----- Provided records
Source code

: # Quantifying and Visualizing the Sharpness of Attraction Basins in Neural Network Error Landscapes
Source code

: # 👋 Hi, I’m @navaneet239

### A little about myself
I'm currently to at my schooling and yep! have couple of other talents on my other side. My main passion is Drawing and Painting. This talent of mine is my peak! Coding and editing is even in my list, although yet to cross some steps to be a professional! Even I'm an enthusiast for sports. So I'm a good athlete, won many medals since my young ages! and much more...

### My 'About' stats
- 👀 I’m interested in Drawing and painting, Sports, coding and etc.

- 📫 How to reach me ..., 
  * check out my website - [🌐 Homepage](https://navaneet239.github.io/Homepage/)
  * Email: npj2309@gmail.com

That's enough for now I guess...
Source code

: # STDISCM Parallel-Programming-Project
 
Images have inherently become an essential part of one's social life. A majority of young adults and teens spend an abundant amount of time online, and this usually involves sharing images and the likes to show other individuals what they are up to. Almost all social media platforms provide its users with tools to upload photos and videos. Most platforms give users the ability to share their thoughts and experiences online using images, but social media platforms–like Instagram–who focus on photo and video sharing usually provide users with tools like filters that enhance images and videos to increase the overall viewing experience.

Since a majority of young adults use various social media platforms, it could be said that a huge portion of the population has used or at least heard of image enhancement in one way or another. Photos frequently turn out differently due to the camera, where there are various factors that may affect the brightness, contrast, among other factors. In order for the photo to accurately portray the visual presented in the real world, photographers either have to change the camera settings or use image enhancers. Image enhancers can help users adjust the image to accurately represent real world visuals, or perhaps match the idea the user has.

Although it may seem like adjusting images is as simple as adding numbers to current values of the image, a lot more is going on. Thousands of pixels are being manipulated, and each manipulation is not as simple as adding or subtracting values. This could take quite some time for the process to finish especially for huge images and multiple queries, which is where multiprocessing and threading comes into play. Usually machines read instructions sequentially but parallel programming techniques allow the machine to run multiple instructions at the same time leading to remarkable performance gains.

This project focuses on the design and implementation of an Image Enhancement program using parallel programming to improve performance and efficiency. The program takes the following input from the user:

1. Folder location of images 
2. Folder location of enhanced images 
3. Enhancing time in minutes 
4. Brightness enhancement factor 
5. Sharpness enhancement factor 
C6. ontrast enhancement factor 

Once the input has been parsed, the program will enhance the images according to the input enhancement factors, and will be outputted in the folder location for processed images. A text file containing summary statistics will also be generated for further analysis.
----------
Work task:
Show every line from the listing above in which the string "Drawing" appears.

Answer section:
I'm currently to at my schooling and yep! have couple of other talents on my other side. My main passion is Drawing and Painting. This talent of mine is my peak! Coding and editing is even in my list, although yet to cross some steps to be a professional! Even I'm an enthusiast for sports. So I'm a good athlete, won many medals since my young ages! and much more...
- 👀 I’m interested in Drawing and painting, Sports, coding and etc.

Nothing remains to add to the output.